June 23, 2007

The 500 Club Is A Little Too Crowded

A lot of people are asking what the steroids outbreak means in the long run for baseball. To me, the example that will truly define how rampant the effectiveness of roids are is Sammy Sosa hitting his epic 600th home run, and less than a week later Frank Thomas hitting his 500th.

This isn't an aberration either: Manny, Thome and A-Rod are going to get 500 this season, with Sheffield, Delgado, and Piazza following. Then there are the players in the 300's that could reach it, which include Andruw Jones, Chipper Jones, Pujols, Sexson, Green, Guerrero, Helton, Konerko and Kent just to name a few. Then include the players of tomorrow like Dunn, Fielder and Hafner that could get there.
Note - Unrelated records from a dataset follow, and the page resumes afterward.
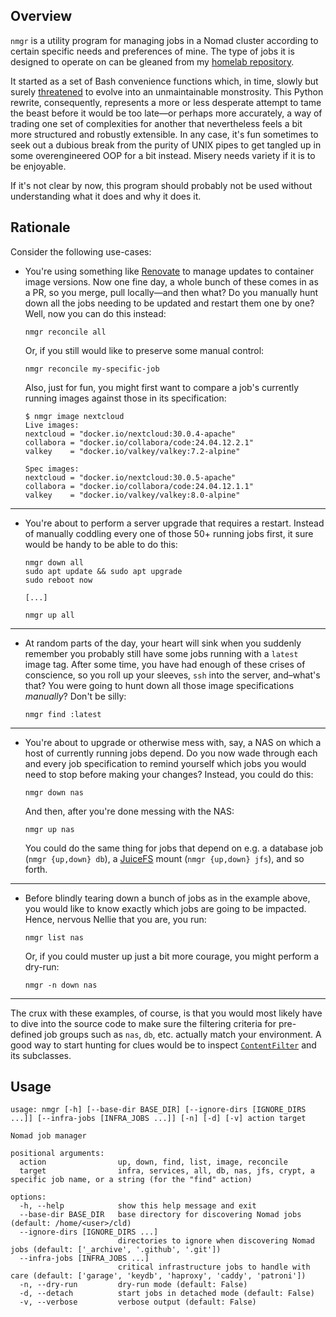 ## Overview

`nmgr` is a utility program for managing jobs in a Nomad cluster according to certain specific needs and preferences of mine. The type of jobs it is designed to operate on can be gleaned from my [homelab repository](https://github.com/cycneuramus/homelab).

It started as a set of Bash convenience functions which, in time, slowly but surely [threatened](https://github.com/cycneuramus/nmgr/blob/bash-legacy/nmgr) to evolve into an unmaintainable monstrosity. This Python rewrite, consequently, represents a more or less desperate attempt to tame the beast before it would be too late—or perhaps more accurately, a way of trading one set of complexities for another that nevertheless feels a bit more structured and robustly extensible. In any case, it's fun sometimes to seek out a dubious break from the purity of UNIX pipes to get tangled up in some overengineered OOP for a bit instead. Misery needs variety if it is to be enjoyable.

If it's not clear by now, this program should probably not be used without understanding what it does and why it does it.

## Rationale

Consider the following use-cases:

+ You're using something like [Renovate](https://renovatebot.com) to manage updates to container image versions. Now one fine day, a whole bunch of these comes in as a PR, so you merge, pull locally—and then what? Do you manually hunt down all the jobs needing to be updated and restart them one by one? Well, now you can do this instead:

    `nmgr reconcile all`

    Or, if you still would like to preserve some manual control:

    `nmgr reconcile my-specific-job`

    Also, just for fun, you might first want to compare a job's currently running images against those in its specification:

    ```
    $ nmgr image nextcloud
    Live images:
    nextcloud = "docker.io/nextcloud:30.0.4-apache"
    collabora = "docker.io/collabora/code:24.04.12.2.1"
    valkey    = "docker.io/valkey/valkey:7.2-alpine"

    Spec images:
    nextcloud = "docker.io/nextcloud:30.0.5-apache"
    collabora = "docker.io/collabora/code:24.04.12.1.1"
    valkey    = "docker.io/valkey/valkey:8.0-alpine"
    ```

---

+ You're about to perform a server upgrade that requires a restart. Instead of manually coddling every one of those 50+ running jobs first, it sure would be handy to be able to do this:

    ```
    nmgr down all
    sudo apt update && sudo apt upgrade
    sudo reboot now

    [...]

    nmgr up all
    ```

---

+ At random parts of the day, your heart will sink when you suddenly remember you probably still have some jobs running with a `latest` image tag. After some time, you have had enough of these crises of conscience, so you roll up your sleeves, `ssh` into the server, and–what's that? You were going to hunt down all those image specifications *manually*? Don't be silly:

    `nmgr find :latest`

---

+ You're about to upgrade or otherwise mess with, say, a NAS on which a host of currently running jobs depend. Do you now wade through each and every job specification to remind yourself which jobs you would need to stop before making your changes? Instead, you could do this:

    `nmgr down nas`

    And then, after you're done messing with the NAS:

    `nmgr up nas`

    You could do the same thing for jobs that depend on e.g. a database job (`nmgr {up,down} db`), a [JuiceFS](https://juicefs.com) mount (`nmgr {up,down} jfs`), and so forth.

---

+ Before blindly tearing down a bunch of jobs as in the example above, you would like to know exactly which jobs are going to be impacted. Hence, nervous Nellie that you are, you run:

    `nmgr list nas`

    Or, if you could muster up just a bit more courage, you might perform a dry-run:

    `nmgr -n down nas`

---

The crux with these examples, of course, is that you would most likely have to dive into the source code to make sure the filtering criteria for pre-defined job groups such as `nas`, `db`, etc. actually match your environment. A good way to start hunting for clues would be to inspect [`ContentFilter`](https://github.com/cycneuramus/nmgr/blob/c6533760539cacbed3edc9a6a22f810c14a355e7/nmgr#L276-L327) and its subclasses.

## Usage

```
usage: nmgr [-h] [--base-dir BASE_DIR] [--ignore-dirs [IGNORE_DIRS ...]] [--infra-jobs [INFRA_JOBS ...]] [-n] [-d] [-v] action target

Nomad job manager

positional arguments:
  action                up, down, find, list, image, reconcile
  target                infra, services, all, db, nas, jfs, crypt, a specific job name, or a string (for the "find" action)

options:
  -h, --help            show this help message and exit
  --base-dir BASE_DIR   base directory for discovering Nomad jobs (default: /home/<user>/cld)
  --ignore-dirs [IGNORE_DIRS ...]
                        directories to ignore when discovering Nomad jobs (default: ['_archive', '.github', '.git'])
  --infra-jobs [INFRA_JOBS ...]
                        critical infrastructure jobs to handle with care (default: ['garage', 'keydb', 'haproxy', 'caddy', 'patroni'])
  -n, --dry-run         dry-run mode (default: False)
  -d, --detach          start jobs in detached mode (default: False)
  -v, --verbose         verbose output (default: False)
```
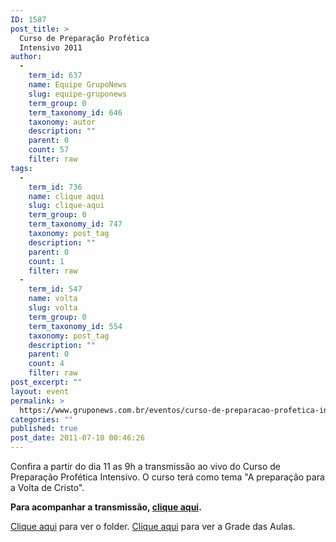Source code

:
 ```yaml
---
ID: 1587
post_title: >
  Curso de Preparação Profética
  Intensivo 2011
author:
  - 
    term_id: 637
    name: Equipe GrupoNews
    slug: equipe-gruponews
    term_group: 0
    term_taxonomy_id: 646
    taxonomy: autor
    description: ""
    parent: 0
    count: 57
    filter: raw
tags:
  - 
    term_id: 736
    name: clique aqui
    slug: clique-aqui
    term_group: 0
    term_taxonomy_id: 747
    taxonomy: post_tag
    description: ""
    parent: 0
    count: 1
    filter: raw
  - 
    term_id: 547
    name: volta
    slug: volta
    term_group: 0
    term_taxonomy_id: 554
    taxonomy: post_tag
    description: ""
    parent: 0
    count: 4
    filter: raw
post_excerpt: ""
layout: event
permalink: >
  https://www.gruponews.com.br/eventos/curso-de-preparacao-profetica-intensivo-2011
categories: ""
published: true
post_date: 2011-07-10 00:46:26
---
```

Confira a partir do dia 11 as 9h a transmissão ao vivo do Curso de Preparação Profética Intensivo. O curso terá como tema "A preparação para a Volta de Cristo".

<strong>Para acompanhar a transmissão, <a title="Webtv" href="http://www.gruponews.com.br/webtv" target="_blank">clique aqui</a>.</strong>

<a href="http://www.revistaimpacto.com.br/wp-content/uploads/2011/04/Folder-CPPI-2011.pdf" target="_blank">Clique aqui</a> para ver o folder.
<a href="http://www.revistaimpacto.com.br/wp-content/uploads/2011/04/grade-de-aulas.pdf" target="_blank">Clique aqui</a> para ver a Grade das Aulas.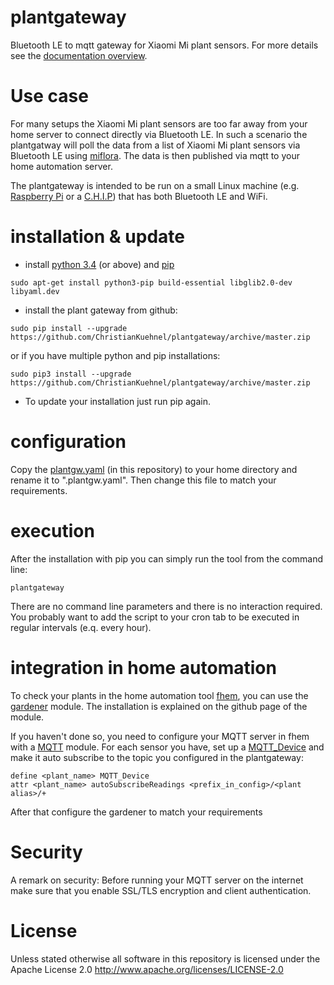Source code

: # plantgateway
Bluetooth LE to mqtt gateway for Xiaomi Mi plant sensors. For more details see the [documentation overview](doc/overview.md).

# Use case
For many setups the Xiaomi Mi plant sensors are too far away from your 
home server to connect directly via Bluetooth LE. 
In such a scenario the plantgatway will poll the data from a list of 
Xiaomi Mi plant sensors via Bluetooth LE using 
[miflora](https://github.com/open-homeautomation/miflora).
The data is then published via mqtt to your home automation server.

The plantgateway is intended to be run on a small Linux machine (e.g. 
[Raspberry Pi](https://www.raspberrypi.org/)
or a [C.H.I.P](https://getchip.com/)) that has both Bluetooth LE and WiFi.

# installation & update
* install [python 3.4](https://www.python.org/) (or above)
and [pip](https://pip.pypa.io/en/stable/installing/)
```
sudo apt-get install python3-pip build-essential libglib2.0-dev libyaml.dev
```
* install the plant gateway from github:
```
sudo pip install --upgrade https://github.com/ChristianKuehnel/plantgateway/archive/master.zip
```
or if you have multiple python and pip installations:
```
sudo pip3 install --upgrade https://github.com/ChristianKuehnel/plantgateway/archive/master.zip
```
* To update your installation just run pip again. 

# configuration
Copy the [plantgw.yaml](plantgw.yaml) (in this repository) to your home directory and
rename it to ".plantgw.yaml".
Then change this file to match your requirements.

# execution
After the installation with pip you can simply run the tool from the command line:
```
plantgateway
```
There are no command line parameters and there is no interaction required.
You probably want to add the script to your cron tab to be executed 
in regular intervals (e.q. every hour).

# integration in home automation
To check your plants in the home automation tool [fhem](http://fhem.de/), 
you can use the 
[gardener](https://github.com/ChristianKuehnel/fhem-gardener) module. 
The installation is explained on the github page of the module.

If you haven't done so, you need to configure your MQTT server in fhem with 
a [MQTT](http://fhem.de/commandref.html#MQTT) module.
For each sensor you have, set up a [MQTT_Device](http://fhem.de/commandref.html#MQTT_DEVICE) 
and make it auto subscribe to the topic 
you configured in the plantgateway:
```
define <plant_name> MQTT_Device
attr <plant_name> autoSubscribeReadings <prefix_in_config>/<plant alias>/+
```

After that configure the gardener to match your requirements

# Security
A remark on security:
Before running your MQTT server on the internet make sure that you enable
SSL/TLS encryption and client authentication.

# License
Unless stated otherwise all software in this repository is licensed under the Apache License 2.0
http://www.apache.org/licenses/LICENSE-2.0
What it ultimately means is that 500 home runs will no longer grant instant access to the Hall of Fame, nor should it. The sheer overpopulation of this once exclusive club may hold back the Jim Thomes and Gary Sheffields by itself. But the steroid implications that surround players like Frank Thomas and Sammy Sosa will ostracize its fair share.

Hitting 500 home runs used to be what getting 300 wins is for pitchers, where once someone reached it, you knew it'd be about a decade before anyone got close again. In 1999 before McGwire hit #500, there were 15 people in the 500 club. By 2009 there'll be at least 25, and certainly 35 by 2019. What's worse is getting to this historic feat used to mean being a complete player. It meant players like Dave Kingman who just hit home runs couldn't get in. Even Mike Schmidt's .267 average was redeemed with his 10 gold gloves. Nowadays someone like Adam Dunn, who strikes out one every three at bats and has a career .246 average, has nothing keeping him from getting in.